Governments are borrowing vast sums of money to cushion the blow to their economies from the pandemic. That’s given social bonds — which fund projects that address social issues such as unemployment or access to healthcare — a chance to shine.
What’s happening: Social bonds have raised more than $163 billion this year, more than 10 times the $13 billion raised in 2019, according to a report from law firm Linklaters. The coronavirus pandemic has been the primary driver of the exponential growth in the asset class.
“Social bonds emerged as a useful tool in the fight against the pandemic by mitigating the socio-economic impact of the crisis,” said Linklaters capital markets partner Richard O’Callaghan.
The European Union was the largest issuer of social bonds, raising $47.3 billion across five deals. Other major fundraisers included the Asian Development Bank, as well as CADES and UNEDIC, bodies that manage France’s social security debt and unemployment insurance system respectively. The pair raised over $42 billion across 11 bonds.
Follow the money: At €17 billion ($20.8 billion), the European Commission’s inaugural Covid-related social bond will go towards its SURE program, which is helping EU member states pay the wages of millions of workers in order to protect jobs.
Investor appetite for these bonds has been enormous, as a growing number of asset managers incorporate environmental, social and governance (ESG) considerations into their investment decisions.
The SURE transaction attracted more investor interest than any other bond in history, according to Linklaters, with demand reaching €233 billion ($285 billion) —- nearly 14 times the amount the Commission aimed to raise.
It’s not just governments getting in on the action. Citigroup raised $2.5 billion from a single debt sale in October to build affordable housing in the United States, the largest-ever social bond from a private sector player, according to the bank.
Social bonds take after their more established cousin: green bonds, which have existed for more than a decade and finance environmentally friendly projects combating pollution and climate change. These bonds raised $227.6 billion this year across more than 680 sales, a 21% increase on 2019, according to Linklaters.
Growing investor appetite for these assets is helping finance to take more of a leading role in supporting improved outcomes for people and the planet. But whether or not all this money actually does make the world a better place is difficult to assess.
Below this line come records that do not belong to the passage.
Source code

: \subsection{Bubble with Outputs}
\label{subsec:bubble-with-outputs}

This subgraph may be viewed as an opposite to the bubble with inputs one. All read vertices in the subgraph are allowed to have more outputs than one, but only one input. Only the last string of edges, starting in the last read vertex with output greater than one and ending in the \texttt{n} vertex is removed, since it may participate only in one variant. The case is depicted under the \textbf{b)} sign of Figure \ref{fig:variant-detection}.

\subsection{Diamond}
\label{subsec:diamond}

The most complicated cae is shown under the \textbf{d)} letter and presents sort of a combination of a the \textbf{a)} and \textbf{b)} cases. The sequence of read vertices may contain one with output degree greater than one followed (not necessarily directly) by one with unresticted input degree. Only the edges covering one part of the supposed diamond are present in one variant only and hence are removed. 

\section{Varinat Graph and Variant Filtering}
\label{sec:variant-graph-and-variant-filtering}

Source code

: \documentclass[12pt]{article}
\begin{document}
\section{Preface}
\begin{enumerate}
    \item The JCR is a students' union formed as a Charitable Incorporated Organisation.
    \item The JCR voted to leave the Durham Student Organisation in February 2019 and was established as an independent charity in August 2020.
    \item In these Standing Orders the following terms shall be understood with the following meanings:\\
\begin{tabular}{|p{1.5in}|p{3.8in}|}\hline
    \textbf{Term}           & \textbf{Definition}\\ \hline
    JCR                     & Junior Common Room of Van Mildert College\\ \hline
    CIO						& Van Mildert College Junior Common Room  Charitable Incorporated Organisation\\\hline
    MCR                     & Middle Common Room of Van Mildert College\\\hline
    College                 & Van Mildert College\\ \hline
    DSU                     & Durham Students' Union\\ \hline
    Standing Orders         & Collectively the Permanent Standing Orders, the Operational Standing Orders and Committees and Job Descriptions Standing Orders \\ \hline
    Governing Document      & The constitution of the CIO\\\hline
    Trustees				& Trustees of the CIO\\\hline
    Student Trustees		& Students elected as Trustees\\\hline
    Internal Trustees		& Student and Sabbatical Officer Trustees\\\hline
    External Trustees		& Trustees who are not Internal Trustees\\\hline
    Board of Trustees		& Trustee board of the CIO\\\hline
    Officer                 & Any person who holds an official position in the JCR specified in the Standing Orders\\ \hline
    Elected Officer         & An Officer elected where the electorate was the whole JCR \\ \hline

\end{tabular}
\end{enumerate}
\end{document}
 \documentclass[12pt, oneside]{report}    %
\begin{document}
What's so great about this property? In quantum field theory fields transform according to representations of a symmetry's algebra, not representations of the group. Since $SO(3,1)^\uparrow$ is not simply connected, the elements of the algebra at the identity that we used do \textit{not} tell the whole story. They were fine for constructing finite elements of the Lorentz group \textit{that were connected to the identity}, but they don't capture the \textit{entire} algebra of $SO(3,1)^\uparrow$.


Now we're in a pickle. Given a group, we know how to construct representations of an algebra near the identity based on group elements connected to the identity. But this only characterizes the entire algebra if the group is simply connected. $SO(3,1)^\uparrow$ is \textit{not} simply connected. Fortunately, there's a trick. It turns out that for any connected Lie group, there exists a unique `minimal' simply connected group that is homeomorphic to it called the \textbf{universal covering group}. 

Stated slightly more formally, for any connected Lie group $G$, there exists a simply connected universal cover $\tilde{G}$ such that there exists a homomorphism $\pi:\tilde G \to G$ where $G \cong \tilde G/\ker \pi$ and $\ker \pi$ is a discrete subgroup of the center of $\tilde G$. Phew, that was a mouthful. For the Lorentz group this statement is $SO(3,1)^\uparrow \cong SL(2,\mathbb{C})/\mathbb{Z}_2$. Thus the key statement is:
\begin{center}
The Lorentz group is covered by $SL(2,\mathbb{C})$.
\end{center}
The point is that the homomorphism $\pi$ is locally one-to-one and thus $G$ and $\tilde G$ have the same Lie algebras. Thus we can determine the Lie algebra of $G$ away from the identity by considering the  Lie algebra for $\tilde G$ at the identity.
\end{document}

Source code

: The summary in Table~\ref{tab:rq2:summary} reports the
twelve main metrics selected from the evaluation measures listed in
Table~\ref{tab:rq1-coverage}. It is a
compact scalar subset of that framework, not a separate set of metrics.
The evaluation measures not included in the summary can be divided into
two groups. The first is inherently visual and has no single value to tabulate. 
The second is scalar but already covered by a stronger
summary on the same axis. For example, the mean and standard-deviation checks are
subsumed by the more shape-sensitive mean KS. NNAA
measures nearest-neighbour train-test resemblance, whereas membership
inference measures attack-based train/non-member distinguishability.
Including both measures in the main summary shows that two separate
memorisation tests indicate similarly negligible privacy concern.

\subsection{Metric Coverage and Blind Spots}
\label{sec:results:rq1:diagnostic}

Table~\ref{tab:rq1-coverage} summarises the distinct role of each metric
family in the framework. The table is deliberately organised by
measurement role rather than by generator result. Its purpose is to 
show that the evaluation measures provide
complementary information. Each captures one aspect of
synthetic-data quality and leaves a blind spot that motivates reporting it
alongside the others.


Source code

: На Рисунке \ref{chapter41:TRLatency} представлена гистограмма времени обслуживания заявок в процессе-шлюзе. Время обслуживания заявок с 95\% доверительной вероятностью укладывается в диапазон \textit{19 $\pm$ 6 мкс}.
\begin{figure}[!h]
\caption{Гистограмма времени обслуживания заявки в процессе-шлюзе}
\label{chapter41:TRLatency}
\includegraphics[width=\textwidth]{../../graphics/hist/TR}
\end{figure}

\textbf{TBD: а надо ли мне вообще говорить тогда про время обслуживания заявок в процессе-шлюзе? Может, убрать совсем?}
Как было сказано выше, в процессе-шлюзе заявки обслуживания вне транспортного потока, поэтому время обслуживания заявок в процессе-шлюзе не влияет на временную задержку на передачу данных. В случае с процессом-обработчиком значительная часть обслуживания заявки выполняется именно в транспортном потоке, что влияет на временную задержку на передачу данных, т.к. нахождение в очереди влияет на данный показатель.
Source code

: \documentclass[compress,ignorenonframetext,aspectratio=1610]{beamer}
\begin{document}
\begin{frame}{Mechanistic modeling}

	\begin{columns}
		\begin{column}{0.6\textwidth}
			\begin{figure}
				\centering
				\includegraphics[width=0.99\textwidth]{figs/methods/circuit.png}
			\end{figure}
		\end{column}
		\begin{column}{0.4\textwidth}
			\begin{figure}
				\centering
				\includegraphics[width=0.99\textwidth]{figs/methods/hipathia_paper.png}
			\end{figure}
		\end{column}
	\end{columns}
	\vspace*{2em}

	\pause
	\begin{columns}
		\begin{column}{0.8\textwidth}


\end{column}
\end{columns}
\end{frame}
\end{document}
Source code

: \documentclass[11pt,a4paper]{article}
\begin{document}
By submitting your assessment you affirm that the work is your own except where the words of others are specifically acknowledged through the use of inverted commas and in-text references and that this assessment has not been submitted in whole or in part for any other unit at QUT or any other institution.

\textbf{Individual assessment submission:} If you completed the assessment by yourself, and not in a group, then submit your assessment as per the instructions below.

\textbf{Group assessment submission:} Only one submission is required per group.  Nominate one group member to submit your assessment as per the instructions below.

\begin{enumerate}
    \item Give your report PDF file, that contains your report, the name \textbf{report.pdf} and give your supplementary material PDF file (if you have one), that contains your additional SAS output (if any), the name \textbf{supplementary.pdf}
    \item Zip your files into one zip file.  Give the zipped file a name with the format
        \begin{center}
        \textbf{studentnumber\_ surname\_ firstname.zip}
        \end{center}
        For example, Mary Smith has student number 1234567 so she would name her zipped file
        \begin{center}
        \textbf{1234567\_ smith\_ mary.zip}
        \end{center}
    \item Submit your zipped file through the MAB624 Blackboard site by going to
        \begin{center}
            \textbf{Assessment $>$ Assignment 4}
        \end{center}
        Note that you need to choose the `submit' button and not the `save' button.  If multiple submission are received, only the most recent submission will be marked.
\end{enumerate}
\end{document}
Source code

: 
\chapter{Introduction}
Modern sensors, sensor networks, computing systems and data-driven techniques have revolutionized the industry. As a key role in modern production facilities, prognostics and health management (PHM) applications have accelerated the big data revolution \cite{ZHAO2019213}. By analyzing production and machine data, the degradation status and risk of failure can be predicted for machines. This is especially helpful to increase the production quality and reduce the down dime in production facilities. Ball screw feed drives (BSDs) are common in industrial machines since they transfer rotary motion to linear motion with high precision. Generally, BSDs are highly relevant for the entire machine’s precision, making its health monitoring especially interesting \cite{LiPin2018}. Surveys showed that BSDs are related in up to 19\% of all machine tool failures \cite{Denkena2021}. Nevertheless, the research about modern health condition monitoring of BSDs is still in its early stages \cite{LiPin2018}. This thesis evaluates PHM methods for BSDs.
See here: Even the European Union acknowledges that its ability to report on the impact made by funds allocated through the SURE program will depend largely on the “quality and granularity” of the information supplied by member states, over which it does not have full control.
“The very fact that ‘social impact bonds’ are now a serious (albeit still small) and seemingly permanent feature of the global capital markets means that the sector needs to get serious about defining what ‘social’ means and how best to measure it,” Professor David Kinley, the chair in human rights law at the University of Sydney told me. “It’s the outcome that we are ultimately interested in.”
Looking ahead: Whether or not they function as promised, social bonds are here to stay. The European Commission’s SURE program alone has scope to issue up to €100 billion ($123 billion) in social bonds.
And with the economic impact of the pandemic likely to linger, the problems these funds are meant to address won’t disappear anytime soon. “I don’t think we’re going to see a fall back to the same 2019 levels [in 2021],” O’Callaghan said.
Could companies make vaccines compulsory?
Coronavirus vaccines give businesses battered by the pandemic hope that 2021 will improve their bottom lines.
Companies that have lost billions of dollars in revenue or weathered increased costs related to coronavirus restrictions are understandably keen to get back to operating at full steam. To do that, some are considering requiring their employees to take Covid-19 vaccines.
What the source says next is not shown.